A word-for-word copy of all entries is required, without images.

(Extracted records)
************

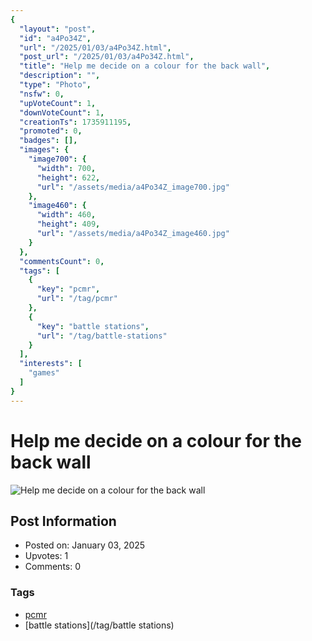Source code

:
 ```yaml
---
{
  "layout": "post",
  "id": "a4Po34Z",
  "url": "/2025/01/03/a4Po34Z.html",
  "post_url": "/2025/01/03/a4Po34Z.html",
  "title": "Help me decide on a colour for the back wall",
  "description": "",
  "type": "Photo",
  "nsfw": 0,
  "upVoteCount": 1,
  "downVoteCount": 1,
  "creationTs": 1735911195,
  "promoted": 0,
  "badges": [],
  "images": {
    "image700": {
      "width": 700,
      "height": 622,
      "url": "/assets/media/a4Po34Z_image700.jpg"
    },
    "image460": {
      "width": 460,
      "height": 409,
      "url": "/assets/media/a4Po34Z_image460.jpg"
    }
  },
  "commentsCount": 0,
  "tags": [
    {
      "key": "pcmr",
      "url": "/tag/pcmr"
    },
    {
      "key": "battle stations",
      "url": "/tag/battle-stations"
    }
  ],
  "interests": [
    "games"
  ]
}
---
```


# Help me decide on a colour for the back wall

![Help me decide on a colour for the back wall](/assets/media/a4Po34Z_image700.jpg)

## Post Information

- Posted on: January 03, 2025
- Upvotes: 1
- Comments: 0

### Tags

- [pcmr](/tag/pcmr)
- [battle stations](/tag/battle stations)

************

Task solution:
Source code

:
 ```yaml
---
{
  "layout": "post",
  "id": "a4Po34Z",
  "url": "/2025/01/03/a4Po34Z.html",
  "post_url": "/2025/01/03/a4Po34Z.html",
  "title": "Help me decide on a colour for the back wall",
  "description": "",
  "type": "Photo",
  "nsfw": 0,
  "upVoteCount": 1,
  "downVoteCount": 1,
  "creationTs": 1735911195,
  "promoted": 0,
  "badges": [],
  "images": {
    "image700": {
      "width": 700,
      "height": 622,
      "url": "/assets/media/a4Po34Z_image700.jpg"
    },
    "image460": {
      "width": 460,
      "height": 409,
      "url": "/assets/media/a4Po34Z_image460.jpg"
    }
  },
  "commentsCount": 0,
  "tags": [
    {
      "key": "pcmr",
      "url": "/tag/pcmr"
    },
    {
      "key": "battle stations",
      "url": "/tag/battle-stations"
    }
  ],
  "interests": [
    "games"
  ]
}
---
```


# Help me decide on a colour for the back wall

![Help me decide on a colour for the back wall](/assets/media/a4Po34Z_image700.jpg)

## Post Information

- Posted on: January 03, 2025
- Upvotes: 1
- Comments: 0

### Tags

- [pcmr](/tag/pcmr)
- [battle stations](/tag/battle stations)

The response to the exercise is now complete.